(Supplied data begins)
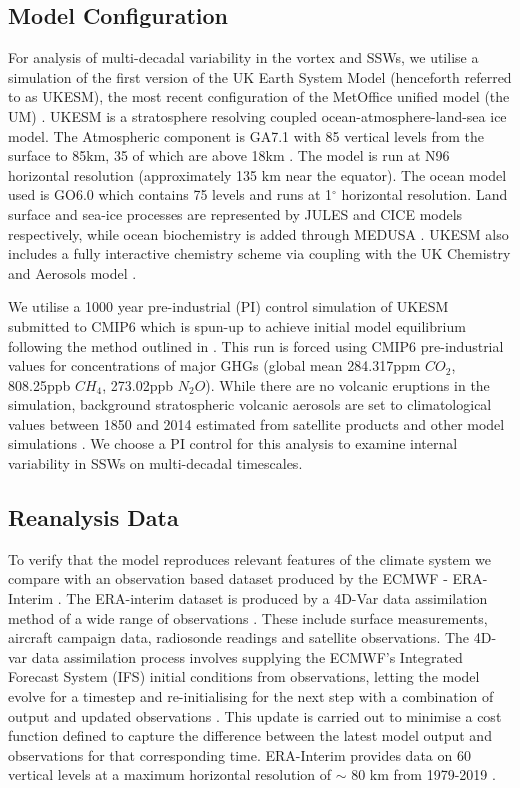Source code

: \subsection{Model Configuration}
\label{sec:model_config}
For analysis of multi-decadal variability in the vortex and SSWs, we utilise a simulation of the first version of the UK Earth System Model (henceforth referred to as UKESM), the most recent configuration of the MetOffice unified model (the UM) \citep{Mulcahy2018}. UKESM is a stratosphere resolving coupled ocean-atmosphere-land-sea ice model. The Atmospheric component is GA7.1 with 85 vertical levels from the surface to 85km, 35 of which are above 18km \citep{Walters2019, Williams2018}. The model is run at N96 horizontal resolution (approximately 135 km near the equator). The ocean model used is GO6.0 \citep{Storkey2018} which contains 75 levels and runs at 1${^\circ}$ horizontal resolution. Land surface and sea-ice processes are represented by JULES \citep[GL7.0,][]{Walters2019} and CICE  \cite[GSI8.1,][]{Ridley2018} models respectively, while ocean biochemistry is added through MEDUSA \citep{Yool2013}. UKESM also includes a fully interactive chemistry scheme via coupling with the UK Chemistry and Aerosols model \citep[UKCA,][]{Mulcahy2018}.

We utilise a 1000 year pre-industrial (PI) control simulation of UKESM submitted to CMIP6 which is spun-up to achieve initial model equilibrium following the method outlined in \cite{Yool20}. This run is forced using CMIP6 pre-industrial values for concentrations of major GHGs (global mean 284.317ppm $CO_2$, 808.25ppb $CH_4$, 273.02ppb $N_2O$). While there are no volcanic eruptions in the simulation, background stratospheric volcanic aerosols are set to climatological values between 1850 and 2014 estimated from satellite products and other model simulations \citep{Menary2018}. We choose a PI control for this analysis to examine internal variability in SSWs on multi-decadal timescales. 


\subsection{Reanalysis Data}
To verify that the model reproduces relevant features of the climate system we compare with an observation based dataset produced by the ECMWF - ERA-Interim \cite{Dee2011}. The ERA-interim dataset is produced by a 4D-Var data assimilation method of a wide range of observations \citep{Uppala2005}. These include surface measurements, aircraft campaign data, radiosonde readings and satellite observations. The 4D-var data assimilation process involves supplying the ECMWF’s Integrated Forecast System (IFS) initial conditions from observations, letting the model evolve for a timestep and re-initialising for the next step with a combination of output and updated observations \citep{Courtier1998, Bouttier2001}. This update is carried out to minimise a cost function defined to capture the difference between the latest model output and observations for that corresponding time. ERA-Interim provides data on 60 vertical levels at a maximum horizontal resolution of $\sim$ 80 km from 1979-2019 \citep{Berrisford}.

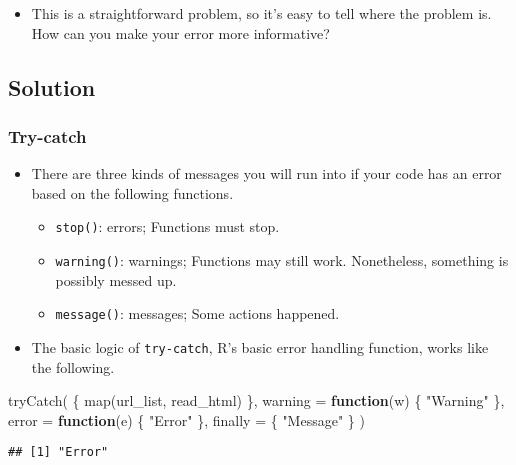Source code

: \documentclass[
]{book}
\newenvironment{Shaded}{\begin{snugshade}}{\end{snugshade}}
\newcommand{\AttributeTok}[1]{\textcolor[rgb]{0.77,0.63,0.00}{#1}}
\newcommand{\ControlFlowTok}[1]{\textcolor[rgb]{0.13,0.29,0.53}{\textbf{#1}}}
\newcommand{\FunctionTok}[1]{\textcolor[rgb]{0.00,0.00,0.00}{#1}}
\newcommand{\NormalTok}[1]{#1}
\newcommand{\StringTok}[1]{\textcolor[rgb]{0.31,0.60,0.02}{#1}}
\providecommand{\tightlist}{%
  \setlength{\itemsep}{0pt}\setlength{\parskip}{0pt}}
\begin{document}
\begin{itemize}
\tightlist
\item
  This is a straightforward problem, so it's easy to tell where the problem is. How can you make your error more informative?
\end{itemize}

\hypertarget{solution-1}{%
\subsection{Solution}\label{solution-1}}

\hypertarget{try-catch}{%
\subsubsection{Try-catch}\label{try-catch}}

\begin{itemize}
\item
  There are three kinds of messages you will run into if your code has an error based on the following functions.

  \begin{itemize}
  \tightlist
  \item
    \texttt{stop()}: errors; Functions must stop.
  \item
    \texttt{warning()}: warnings; Functions may still work. Nonetheless, something is possibly messed up.
  \item
    \texttt{message()}: messages; Some actions happened.
  \end{itemize}
\item
  The basic logic of \texttt{try-catch}, R's basic error handling function, works like the following.
\end{itemize}

\begin{Shaded}
\begin{Highlighting}[]
\FunctionTok{tryCatch}\NormalTok{(}
\NormalTok{  \{}
    \FunctionTok{map}\NormalTok{(url\_list, read\_html)}
\NormalTok{  \},}
  \AttributeTok{warning =} \ControlFlowTok{function}\NormalTok{(w) \{}
    \StringTok{"Warning"}
\NormalTok{  \},}
  \AttributeTok{error =} \ControlFlowTok{function}\NormalTok{(e) \{}
    \StringTok{"Error"}
\NormalTok{  \},}
  \AttributeTok{finally =}\NormalTok{ \{}
    \StringTok{"Message"}
\NormalTok{  \}}
\NormalTok{)}
\end{Highlighting}
\end{Shaded}

\begin{verbatim}
## [1] "Error"
\end{verbatim}
\end{document}
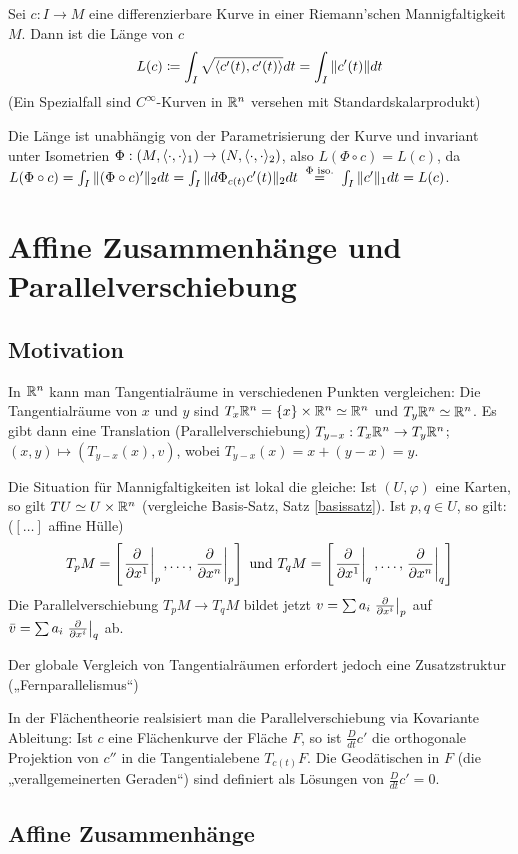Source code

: \documentclass[a4paper,twoside,DIV15,BCOR12mm]{scrbook}
\renewcommand{\da}{\coloneqq}
\begin{document}
Sei $c: I \to M$ eine differenzierbare Kurve in einer Riemann’schen Mannigfaltigkeit $M$. Dann ist die Länge von $c$
\[
L(c) \da \int_I \sqrt{\ksp {c'(t)}{c'(t)}}dt  = \int _I \|c'(t)\|dt
\]
(Ein Spezialfall sind $C^\infty$-Kurven in $\mathbb{R}^n$ versehen mit Standardskalarprodukt)

Die Länge ist unabhängig von der Parametrisierung der Kurve und invariant unter Isometrien $\Phi : (M,\langle\cdot,\cdot\rangle_1) \to (N,\langle\cdot,\cdot\rangle_2)$, also $L(\Phi \circ c) = L(c)$, da $L(\Phi \circ c) = \int_I\|(\Phi \circ c)'\|_2dt = \int_I\|d\Phi_{c(t)}c'(t)\|_2dt \gleichnach{$\Phi$ iso.} \int_I\|c'\|_1dt = L(c)$.


\chapter{Affine Zusammenhänge und Parallelverschiebung}

\section{Motivation}

In $\mathbb{R}^n$ kann man Tangentialräume in verschiedenen Punkten vergleichen:
Die Tangentialräume von $x$ und $y$ sind $T_x\mathbb{R}^n = \{x\}\times \mathbb{R}^n \simeq \mathbb{R}^n$ und $T_y\mathbb{R}^n \simeq \mathbb{R}^n$. Es gibt dann eine Translation (Parallelverschiebung) $T_{y-x}:T_x\mathbb{R}^n \to T_y\mathbb{R}^n$; $(x,y)\mapsto (T_{y-x}(x), v)$, wobei $T_{y-x}(x) = x + (y-x) = y$.

Die Situation für Mannigfaltigkeiten ist lokal die gleiche: Ist $(U,\varphi)$ eine Karten, so gilt $TU \simeq U\times\mathbb{R}^n$ (vergleiche Basis-Satz, Satz \ref{basissatz}). Ist $p,q\in U$, so gilt: ($[\ldots]$ affine Hülle)
\[ T_pM = \left[ \left.\frac{\partial}{\partial x^{1}}\right|_p,\ldots, \left.\frac{\partial}{\partial x^{n}}\right|_p \right] \text{ und } T_qM = \left[ 
\left.\frac{\partial}{\partial x^{1}}\right|_q ,\ldots, \left.\frac{\partial}{\partial x^{n}}\right|_q
 \right] \]
 Die Parallelverschiebung $T_pM \to T_qM$ bildet jetzt 
$v=\sum a_i \left.\frac{\partial}{\partial x^{i}}\right|_p$ auf $\bar v = \sum a_i \left.\frac{\partial}{\partial x^{i}}\right|_q$ ab.

Der globale Vergleich von Tangentialräumen erfordert jedoch eine Zusatzstruktur („Fernparallelismus“)

In der Flächentheorie realsisiert man die Parallelverschiebung via Kovariante Ableitung: Ist $c$ eine Flächenkurve der Fläche $F$, so ist $\frac D {dt} c'$ die orthogonale Projektion von $c''$  in die Tangentialebene $T_{c(t)}F$. Die Geodätischen in $F$ (die „verallgemeinerten Geraden“) sind definiert als Lösungen von $\frac D {dt} c' = 0$.

\section{Affine Zusammenhänge}
\end{document}
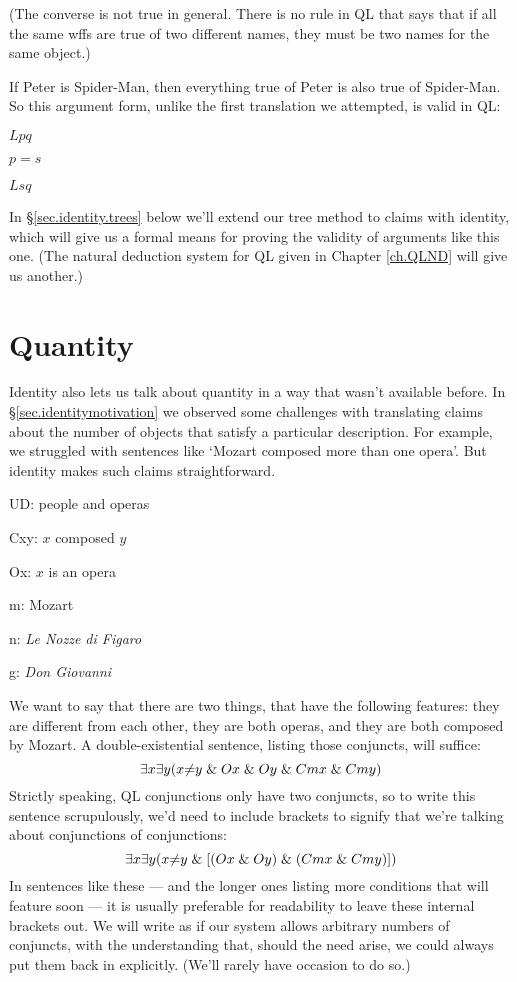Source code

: (The converse is not true in general. There is no rule in QL that says that if all the same wffs are true of two different names, they must be two names for the same object.)

If Peter is Spider-Man, then everything true of Peter is also true of Spider-Man. So this argument form, unlike the first translation we attempted, is valid in QL:

\begin{earg}
\item[] $Lpq$
\item[] $p{=}s$
\item[\therefore] $Lsq$
\end{earg}

In \S\ref{sec.identity.trees} below we'll extend our tree method to claims with identity, which will give us a formal means for proving the validity of arguments like this one. (The natural deduction system for QL given in Chapter \ref{ch.QLND} will give us another.)





\section{Quantity}
\label{sec.quantity}

Identity also lets us talk about quantity in a way that wasn't available before. In \S\ref{sec.identitymotivation} we observed some challenges with translating claims about the number of objects that satisfy a particular description. For example, we struggled with sentences like `Mozart composed more than one opera'. But identity makes such claims straightforward.

\begin{ekey}
\item[UD:] people and operas
\item[Cxy:] $x$ composed $y$
\item[Ox:] $x$ is an opera
\item[m:] Mozart
\item[n:] \emph{Le Nozze di Figaro}
\item[g:] \emph{Don Giovanni}
\end{ekey}

We want to say that there are two things, that have the following features: they are different from each other, they are both operas, and they are both composed by Mozart. A double-existential sentence, listing those conjuncts, will suffice: 
$$\exists x \exists y (x {\neq} y \mathrel\& Ox \mathrel\& Oy \mathrel\& Cmx \mathrel\& Cmy)$$
Strictly speaking, QL conjunctions only have two conjuncts, so to write this sentence scrupulously, we'd need to include brackets to signify that we're talking about conjunctions of conjunctions:
$$\exists x \exists y (x {\neq} y \mathrel\& [(Ox \mathrel\& Oy) \mathrel\& (Cmx \mathrel\& Cmy)])$$
In sentences like these --- and the longer ones listing more conditions that will feature soon --- it is usually preferable for readability to leave these internal brackets out. We will write as if our system allows arbitrary numbers of conjuncts, with the understanding that, should the need arise, we could always put them back in explicitly. (We'll rarely have occasion to do so.)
(Supplied data ends)
Your assignment: Go through the records above and return each line in which the word "based" occurs.

Problem solution:
To verify that the model reproduces relevant features of the climate system we compare with an observation based dataset produced by the ECMWF - ERA-Interim \cite{Dee2011}. The ERA-interim dataset is produced by a 4D-Var data assimilation method of a wide range of observations \citep{Uppala2005}. These include surface measurements, aircraft campaign data, radiosonde readings and satellite observations. The 4D-var data assimilation process involves supplying the ECMWF’s Integrated Forecast System (IFS) initial conditions from observations, letting the model evolve for a timestep and re-initialising for the next step with a combination of output and updated observations \citep{Courtier1998, Bouttier2001}. This update is carried out to minimise a cost function defined to capture the difference between the latest model output and observations for that corresponding time. ERA-Interim provides data on 60 vertical levels at a maximum horizontal resolution of $\sim$ 80 km from 1979-2019 \citep{Berrisford}.
  There are three kinds of messages you will run into if your code has an error based on the following functions.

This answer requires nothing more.